Orchestrates the entire merge process:

  1. Normalises date columns and sorts both inputs.
  2. Optionally validates continuity and critical columns.
  3. Applies the requested overlap strategy:
  4. prefer_silo (default): keep SILO records when dates collide.
  5. prefer_metno: prefer met.no records for overlaps.
  6. error: raise MergeValidationError if overlap exists.
  7. Converts met.no columns (e.g., min_temperature) into SILO-style columns (min_temp) via prepare_metno_for_merge.
  8. Adds metadata columns (data_source, is_forecast, forecast_generated_at).
  9. Concatenates, aligns columns, and returns a chronological DataFrame.

Important Flags

  • transition_date: force the hand-over date if you do not want the automatic transition.
  • fill_missing: backfill SILO-only variables in the forecast (radiation, vapour pressure, etc.) using fill_missing_silo_variables.

Validation Utilities

validate_merge_compatibility(...)

Runs checks before merging:

  • Ensures date columns exist.
  • Detects gaps or overlaps depending on overlap_strategy.
  • Confirms SILO has min_temp, max_temp, daily_rain.
  • Accepts met.no data in either native (min_temperature) or SILO (min_temp) naming schemes.

Returns (is_valid: bool, issues: List[str]).
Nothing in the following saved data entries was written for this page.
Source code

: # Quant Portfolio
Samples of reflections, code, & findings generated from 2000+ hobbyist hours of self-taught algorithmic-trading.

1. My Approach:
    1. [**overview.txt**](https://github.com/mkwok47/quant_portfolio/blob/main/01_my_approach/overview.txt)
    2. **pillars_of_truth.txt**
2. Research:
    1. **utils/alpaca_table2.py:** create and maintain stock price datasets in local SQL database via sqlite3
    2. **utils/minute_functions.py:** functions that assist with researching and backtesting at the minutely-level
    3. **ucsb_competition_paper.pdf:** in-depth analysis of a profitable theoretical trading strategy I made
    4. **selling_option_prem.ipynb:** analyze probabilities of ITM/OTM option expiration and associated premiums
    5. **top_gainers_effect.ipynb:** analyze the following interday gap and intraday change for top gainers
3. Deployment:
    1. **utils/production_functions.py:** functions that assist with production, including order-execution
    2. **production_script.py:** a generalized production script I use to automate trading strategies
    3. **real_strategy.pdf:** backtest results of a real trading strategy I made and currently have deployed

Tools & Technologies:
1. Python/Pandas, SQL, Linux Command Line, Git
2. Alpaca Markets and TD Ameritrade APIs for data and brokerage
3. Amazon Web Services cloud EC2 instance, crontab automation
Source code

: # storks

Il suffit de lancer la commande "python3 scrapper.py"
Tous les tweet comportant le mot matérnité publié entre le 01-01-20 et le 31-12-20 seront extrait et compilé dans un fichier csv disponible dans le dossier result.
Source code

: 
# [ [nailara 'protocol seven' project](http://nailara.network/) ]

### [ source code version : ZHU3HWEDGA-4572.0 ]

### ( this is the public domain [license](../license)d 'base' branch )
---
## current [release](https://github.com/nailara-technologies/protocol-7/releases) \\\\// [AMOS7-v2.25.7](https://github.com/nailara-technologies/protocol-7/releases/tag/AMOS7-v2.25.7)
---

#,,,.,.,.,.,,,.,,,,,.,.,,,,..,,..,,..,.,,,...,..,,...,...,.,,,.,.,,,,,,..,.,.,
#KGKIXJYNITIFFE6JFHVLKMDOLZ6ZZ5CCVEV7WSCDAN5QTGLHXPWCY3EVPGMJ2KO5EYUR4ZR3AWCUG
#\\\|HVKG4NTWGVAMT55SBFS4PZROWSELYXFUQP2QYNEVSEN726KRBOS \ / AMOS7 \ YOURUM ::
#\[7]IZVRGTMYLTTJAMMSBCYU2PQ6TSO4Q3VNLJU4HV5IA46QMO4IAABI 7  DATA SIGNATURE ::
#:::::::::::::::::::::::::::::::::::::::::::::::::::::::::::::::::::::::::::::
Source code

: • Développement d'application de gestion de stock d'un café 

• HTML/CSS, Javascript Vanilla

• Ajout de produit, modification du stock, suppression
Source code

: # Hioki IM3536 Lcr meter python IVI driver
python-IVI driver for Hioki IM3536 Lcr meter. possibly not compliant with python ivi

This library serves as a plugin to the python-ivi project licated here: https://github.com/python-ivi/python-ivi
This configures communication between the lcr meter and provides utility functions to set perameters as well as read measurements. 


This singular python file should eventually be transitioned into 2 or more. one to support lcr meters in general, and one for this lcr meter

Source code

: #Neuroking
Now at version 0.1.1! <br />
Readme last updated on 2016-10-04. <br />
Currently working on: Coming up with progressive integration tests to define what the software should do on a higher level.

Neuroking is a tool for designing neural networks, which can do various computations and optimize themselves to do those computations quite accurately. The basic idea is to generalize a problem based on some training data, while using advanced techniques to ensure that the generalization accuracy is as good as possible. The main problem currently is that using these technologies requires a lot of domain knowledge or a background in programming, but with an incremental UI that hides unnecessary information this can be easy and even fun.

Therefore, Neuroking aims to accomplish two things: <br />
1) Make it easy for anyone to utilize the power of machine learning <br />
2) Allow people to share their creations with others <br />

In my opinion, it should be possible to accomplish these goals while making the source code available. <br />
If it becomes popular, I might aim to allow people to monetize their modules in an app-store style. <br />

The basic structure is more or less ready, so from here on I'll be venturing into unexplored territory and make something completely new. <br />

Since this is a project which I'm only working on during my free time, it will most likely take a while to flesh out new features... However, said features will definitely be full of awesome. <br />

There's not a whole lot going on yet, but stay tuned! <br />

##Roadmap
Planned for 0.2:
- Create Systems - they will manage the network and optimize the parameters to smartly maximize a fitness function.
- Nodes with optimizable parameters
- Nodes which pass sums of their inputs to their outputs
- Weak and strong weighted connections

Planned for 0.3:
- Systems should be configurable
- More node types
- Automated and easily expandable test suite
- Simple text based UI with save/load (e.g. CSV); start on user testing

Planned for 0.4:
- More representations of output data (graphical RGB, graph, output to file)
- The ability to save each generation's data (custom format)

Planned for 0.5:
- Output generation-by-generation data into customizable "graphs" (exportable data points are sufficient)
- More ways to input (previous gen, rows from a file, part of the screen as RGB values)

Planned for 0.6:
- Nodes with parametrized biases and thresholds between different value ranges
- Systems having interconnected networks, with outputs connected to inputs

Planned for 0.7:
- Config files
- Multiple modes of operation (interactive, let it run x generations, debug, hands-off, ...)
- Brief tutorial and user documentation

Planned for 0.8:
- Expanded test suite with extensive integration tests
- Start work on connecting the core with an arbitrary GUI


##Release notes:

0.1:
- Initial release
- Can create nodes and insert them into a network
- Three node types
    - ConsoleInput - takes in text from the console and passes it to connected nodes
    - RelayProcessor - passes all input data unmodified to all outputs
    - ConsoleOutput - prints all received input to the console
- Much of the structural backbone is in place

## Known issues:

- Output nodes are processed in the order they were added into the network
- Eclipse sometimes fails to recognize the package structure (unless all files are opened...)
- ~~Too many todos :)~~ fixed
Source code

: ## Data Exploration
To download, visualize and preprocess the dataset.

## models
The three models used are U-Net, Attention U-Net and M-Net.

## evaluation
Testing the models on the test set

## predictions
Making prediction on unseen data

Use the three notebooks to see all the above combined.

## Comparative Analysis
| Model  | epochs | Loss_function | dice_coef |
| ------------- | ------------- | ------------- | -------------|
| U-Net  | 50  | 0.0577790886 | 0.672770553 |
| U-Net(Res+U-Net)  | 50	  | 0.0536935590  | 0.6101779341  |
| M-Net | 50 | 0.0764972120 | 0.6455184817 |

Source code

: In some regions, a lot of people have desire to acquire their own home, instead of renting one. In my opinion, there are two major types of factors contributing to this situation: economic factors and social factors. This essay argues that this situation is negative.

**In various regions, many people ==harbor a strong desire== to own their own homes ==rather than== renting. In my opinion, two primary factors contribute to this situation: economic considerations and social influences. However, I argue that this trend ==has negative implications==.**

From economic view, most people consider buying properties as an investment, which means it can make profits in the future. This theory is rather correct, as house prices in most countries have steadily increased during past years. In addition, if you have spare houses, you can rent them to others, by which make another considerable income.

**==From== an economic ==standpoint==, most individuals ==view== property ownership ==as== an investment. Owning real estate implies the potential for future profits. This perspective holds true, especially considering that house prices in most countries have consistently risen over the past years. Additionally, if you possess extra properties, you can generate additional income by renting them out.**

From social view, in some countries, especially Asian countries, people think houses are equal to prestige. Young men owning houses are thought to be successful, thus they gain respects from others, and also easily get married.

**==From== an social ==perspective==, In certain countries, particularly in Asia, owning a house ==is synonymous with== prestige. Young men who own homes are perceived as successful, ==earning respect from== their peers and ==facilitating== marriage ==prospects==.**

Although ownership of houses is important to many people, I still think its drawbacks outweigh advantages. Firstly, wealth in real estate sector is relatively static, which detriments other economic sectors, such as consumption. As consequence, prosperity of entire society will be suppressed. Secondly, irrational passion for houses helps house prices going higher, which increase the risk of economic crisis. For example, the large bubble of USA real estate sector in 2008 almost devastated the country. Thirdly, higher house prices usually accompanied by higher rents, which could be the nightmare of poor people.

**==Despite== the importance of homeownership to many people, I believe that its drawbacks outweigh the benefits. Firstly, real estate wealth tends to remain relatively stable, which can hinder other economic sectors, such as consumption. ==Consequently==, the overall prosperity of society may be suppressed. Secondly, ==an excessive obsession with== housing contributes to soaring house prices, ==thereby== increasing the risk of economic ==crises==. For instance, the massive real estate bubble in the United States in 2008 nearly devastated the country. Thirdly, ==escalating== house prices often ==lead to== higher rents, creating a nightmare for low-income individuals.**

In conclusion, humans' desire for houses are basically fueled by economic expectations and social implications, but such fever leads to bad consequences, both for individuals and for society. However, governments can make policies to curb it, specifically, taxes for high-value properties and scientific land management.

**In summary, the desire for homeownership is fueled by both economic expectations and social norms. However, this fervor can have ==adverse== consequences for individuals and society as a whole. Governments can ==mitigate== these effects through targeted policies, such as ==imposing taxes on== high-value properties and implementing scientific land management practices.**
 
The merge function raises MergeValidationError when validation fails and validate=True.

validate_date_continuity(...)

Lower-level helper that inspects two DataFrames for gaps or overlaps relative to a maximum allowed gap (default: 1 day).

Preparing met.no Data

prepare_metno_for_merge(...)

from weather_tools.merge_weather_data import prepare_metno_for_merge

prepared = prepare_metno_for_merge(metno_daily_df, silo_history_df, fill_missing=True)
  • Renames met.no columns to their SILO equivalents using convert_metno_to_silo_columns.
  • Adds SILO-specific date columns (day, year) when missing.
  • Optionally fills SILO-only variables by calling fill_missing_silo_variables.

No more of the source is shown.